I’m not a racer, but invite me to ride or drive on a racetrack, and I’m there. When the invitation hit my inbox to experience the 2015 Subaru WRX STI in Monterey, California, including some time on the track at Mazda Raceway Laguna Seca, I nearly broke my fingers pounding out my response on the keyboard. YES!
I managed to bring my heart rate back to normal, and to consider the STI. The WRX is the hot version of the Subaru Impreza, and the WRX STI is the even hotter version of the WRX–”STI” stands for “Subaru Techica International Inc.”. An independent company that was established in 1988 to manage Subaru’s motorsport activities. In concert with the regular Subaru engineers, STI plans and develops the WRX STI. They even make their own line of tuning parts and accessories for Subaru vehicles but also builds and races specialty Subarus across several racing outlets around the world. Famously earning recognition during their championship years competing in the World Rally Cross arena.

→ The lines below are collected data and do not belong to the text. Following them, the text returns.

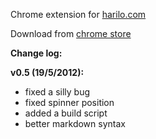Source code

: Chrome extension for [harilo.com](http://www.harilo.com)

Download from [chrome store](https://chrome.google.com/extensions/detail/idbjeafhcpemddafdlacadljfmbepmdi) 

**Change log:**

**v0.5 (19/5/2012):**

- fixed a silly bug
- fixed spinner position
- added a build script
- better markdown syntax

The new 2015 WRX raised a few eyebrows when it was launched to the press a few months ago. The controversy mainly centered around the option of a CVT (continuously variable automatic transmission), almost never considered a high performance feature. The standard six-speed manual is still the primary choice, but the braying can’t be silenced. Some WRX purists were offended, and chose to pan the new car as a result.

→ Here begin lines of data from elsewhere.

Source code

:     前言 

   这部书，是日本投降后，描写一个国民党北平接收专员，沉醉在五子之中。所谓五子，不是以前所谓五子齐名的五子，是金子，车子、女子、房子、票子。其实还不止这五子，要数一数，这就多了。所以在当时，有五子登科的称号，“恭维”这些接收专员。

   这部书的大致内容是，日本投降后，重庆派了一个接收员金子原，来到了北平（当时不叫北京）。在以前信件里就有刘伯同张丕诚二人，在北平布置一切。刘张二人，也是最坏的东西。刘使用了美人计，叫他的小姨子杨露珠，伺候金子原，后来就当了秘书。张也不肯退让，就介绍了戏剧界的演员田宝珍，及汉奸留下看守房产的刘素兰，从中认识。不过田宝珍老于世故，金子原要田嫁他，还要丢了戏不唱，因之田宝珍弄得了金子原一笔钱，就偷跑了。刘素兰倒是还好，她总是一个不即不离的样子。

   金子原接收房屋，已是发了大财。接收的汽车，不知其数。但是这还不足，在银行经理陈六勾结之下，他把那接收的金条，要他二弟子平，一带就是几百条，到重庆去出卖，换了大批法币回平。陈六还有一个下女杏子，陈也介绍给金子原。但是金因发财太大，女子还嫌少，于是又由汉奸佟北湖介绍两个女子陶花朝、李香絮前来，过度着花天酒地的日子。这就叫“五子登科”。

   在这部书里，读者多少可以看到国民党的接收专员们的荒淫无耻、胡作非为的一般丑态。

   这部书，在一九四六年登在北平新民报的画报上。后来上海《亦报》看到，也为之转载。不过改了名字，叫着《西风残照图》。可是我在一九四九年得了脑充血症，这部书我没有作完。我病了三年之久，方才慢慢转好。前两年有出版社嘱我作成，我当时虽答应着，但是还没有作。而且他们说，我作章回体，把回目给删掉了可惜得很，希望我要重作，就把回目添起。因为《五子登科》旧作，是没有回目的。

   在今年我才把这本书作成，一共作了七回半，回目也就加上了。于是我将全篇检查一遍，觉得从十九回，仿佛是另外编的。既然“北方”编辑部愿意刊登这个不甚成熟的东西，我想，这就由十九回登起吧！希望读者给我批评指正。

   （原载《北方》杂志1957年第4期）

The 2015 STI suffers no such controversy. Available as a sedan only (no hatchback), and with just one transmission — a fantastic six-speed manual, with an available short-throw kit. Power comes from a 2.5L turbocharged four-cylinder Boxer (horizontally opposed) engine, tuned to produce 305hp and 290 lb-ft of torque -–a substantial bump over the WRX’s 2.0L powerplant.
Enough facts and figures. What’s it like to drive?
In two words – great fun.
My first experience would take place on the track first thing in the morning. We went out in groups of four and five, with a Pro Driver leading us through the first lap to demonstrate lines, and strict instructions not to race or pass. I chose to drive sweep (last position), so that I wouldn’t have to worry about slowing down any of the fast guys. Some of my fellow journalists have a lot of racing experience and ability, and some are just nuts. I like to use the track to experience the vehicle at close to its limits, without having to worry about adverse road conditions, opposing traffic or other (bad) drivers. It’s a side benefit that I get to improve my driving skills — every trip to the track does that.
Here’s what I learned about the STI at Laguna Seca. I drove about 10 hot laps during the morning session, and another 10 warm up/cool down laps, and the STI handled every situation with amazing grip and grace.
There are several components that lead to great track performance, and STI has them nailed. First of all, hydraulic power steering (as opposed to electric on the WRX) delivers direct road feel and amazingly sharp turn in with almost motorcycle-like in its precision.